WHAT IS REQUIRED: In the material below, find how many lines contain the string "livrable". Write only that number.

INPUT MATERIAL:
========================
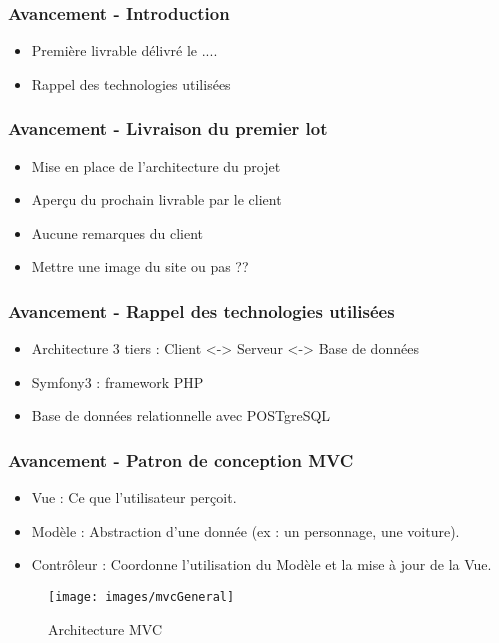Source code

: \speaker{\Kafui}

\begin{frame}
  \frametitle{Avancement - Introduction}
  \begin{itemize}
	\item Première livrable délivré le ....
	\item Rappel des technologies utilisées
  \end{itemize}
\end{frame}

\begin{frame}
  \frametitle{Avancement - Livraison du premier lot}
  \begin{itemize}
	\item Mise en place de l'architecture du projet
	\item Aperçu du prochain livrable par le client
	\item Aucune remarques du client
	\item Mettre une image du site ou pas ??
  \end{itemize}
\end{frame}

\begin{frame}
  \frametitle{Avancement - Rappel des technologies utilisées}
  \begin{itemize}
	\item Architecture 3 tiers : Client <-> Serveur <-> Base de données
	\item Symfony3 : framework PHP 
	\item Base de données relationnelle avec POSTgreSQL
  \end{itemize}
\end{frame}

\begin{frame}
  \frametitle{Avancement - Patron de conception MVC}
  \begin{itemize}
	\item Vue : Ce que l'utilisateur perçoit.
	\item Modèle : Abstraction d'une donnée (ex : un personnage, une voiture).
	\item Contrôleur : Coordonne l'utilisation du Modèle et la mise à jour de la Vue.
  \end{itemize}

\begin{figure}[!h]
	\begin{center}
	\texttt{[image: images/mvcGeneral]}
	\caption{Architecture MVC}
	\end{center}
\end{figure}

\end{frame}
========================
RESPONSE TO THE TASK: 2